• Provided information
☆ ☆ ☆ ☆ ☆

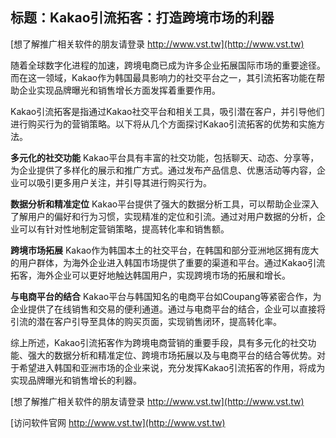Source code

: ## **标题：Kakao引流拓客：打造跨境市场的利器**

[想了解推广相关软件的朋友请登录 http://www.vst.tw](http://www.vst.tw)

随着全球数字化进程的加速，跨境电商已成为许多企业拓展国际市场的重要途径。而在这一领域，Kakao作为韩国最具影响力的社交平台之一，其引流拓客功能在帮助企业实现品牌曝光和销售增长方面发挥着重要作用。

Kakao引流拓客是指通过Kakao社交平台和相关工具，吸引潜在客户，并引导他们进行购买行为的营销策略。以下将从几个方面探讨Kakao引流拓客的优势和实施方法。

**多元化的社交功能**
Kakao平台具有丰富的社交功能，包括聊天、动态、分享等，为企业提供了多样化的展示和推广方式。通过发布产品信息、优惠活动等内容，企业可以吸引更多用户关注，并引导其进行购买行为。

**数据分析和精准定位**
Kakao平台提供了强大的数据分析工具，可以帮助企业深入了解用户的偏好和行为习惯，实现精准的定位和引流。通过对用户数据的分析，企业可以有针对性地制定营销策略，提高转化率和销售额。

**跨境市场拓展**
Kakao作为韩国本土的社交平台，在韩国和部分亚洲地区拥有庞大的用户群体，为海外企业进入韩国市场提供了重要的渠道和平台。通过Kakao引流拓客，海外企业可以更好地触达韩国用户，实现跨境市场的拓展和增长。

**与电商平台的结合**
Kakao平台与韩国知名的电商平台如Coupang等紧密合作，为企业提供了在线销售和交易的便利通道。通过与电商平台的结合，企业可以直接将引流的潜在客户引导至具体的购买页面，实现销售闭环，提高转化率。

综上所述，Kakao引流拓客作为跨境电商营销的重要手段，具有多元化的社交功能、强大的数据分析和精准定位、跨境市场拓展以及与电商平台的结合等优势。对于希望进入韩国和亚洲市场的企业来说，充分发挥Kakao引流拓客的作用，将成为实现品牌曝光和销售增长的利器。

[想了解推广相关软件的朋友请登录 http://www.vst.tw](http://www.vst.tw)


[访问软件官网 http://www.vst.tw](http://www.vst.tw)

☆ ☆ ☆ ☆ ☆

• Your objective
An exact copy of the entries, minus the pictures, is what's needed here.

• Exercise result
Source code

: ## **标题：Kakao引流拓客：打造跨境市场的利器**

[想了解推广相关软件的朋友请登录 http://www.vst.tw](http://www.vst.tw)

随着全球数字化进程的加速，跨境电商已成为许多企业拓展国际市场的重要途径。而在这一领域，Kakao作为韩国最具影响力的社交平台之一，其引流拓客功能在帮助企业实现品牌曝光和销售增长方面发挥着重要作用。

Kakao引流拓客是指通过Kakao社交平台和相关工具，吸引潜在客户，并引导他们进行购买行为的营销策略。以下将从几个方面探讨Kakao引流拓客的优势和实施方法。

**多元化的社交功能**
Kakao平台具有丰富的社交功能，包括聊天、动态、分享等，为企业提供了多样化的展示和推广方式。通过发布产品信息、优惠活动等内容，企业可以吸引更多用户关注，并引导其进行购买行为。

**数据分析和精准定位**
Kakao平台提供了强大的数据分析工具，可以帮助企业深入了解用户的偏好和行为习惯，实现精准的定位和引流。通过对用户数据的分析，企业可以有针对性地制定营销策略，提高转化率和销售额。

**跨境市场拓展**
Kakao作为韩国本土的社交平台，在韩国和部分亚洲地区拥有庞大的用户群体，为海外企业进入韩国市场提供了重要的渠道和平台。通过Kakao引流拓客，海外企业可以更好地触达韩国用户，实现跨境市场的拓展和增长。

**与电商平台的结合**
Kakao平台与韩国知名的电商平台如Coupang等紧密合作，为企业提供了在线销售和交易的便利通道。通过与电商平台的结合，企业可以直接将引流的潜在客户引导至具体的购买页面，实现销售闭环，提高转化率。

综上所述，Kakao引流拓客作为跨境电商营销的重要手段，具有多元化的社交功能、强大的数据分析和精准定位、跨境市场拓展以及与电商平台的结合等优势。对于希望进入韩国和亚洲市场的企业来说，充分发挥Kakao引流拓客的作用，将成为实现品牌曝光和销售增长的利器。

[想了解推广相关软件的朋友请登录 http://www.vst.tw](http://www.vst.tw)


[访问软件官网 http://www.vst.tw](http://www.vst.tw)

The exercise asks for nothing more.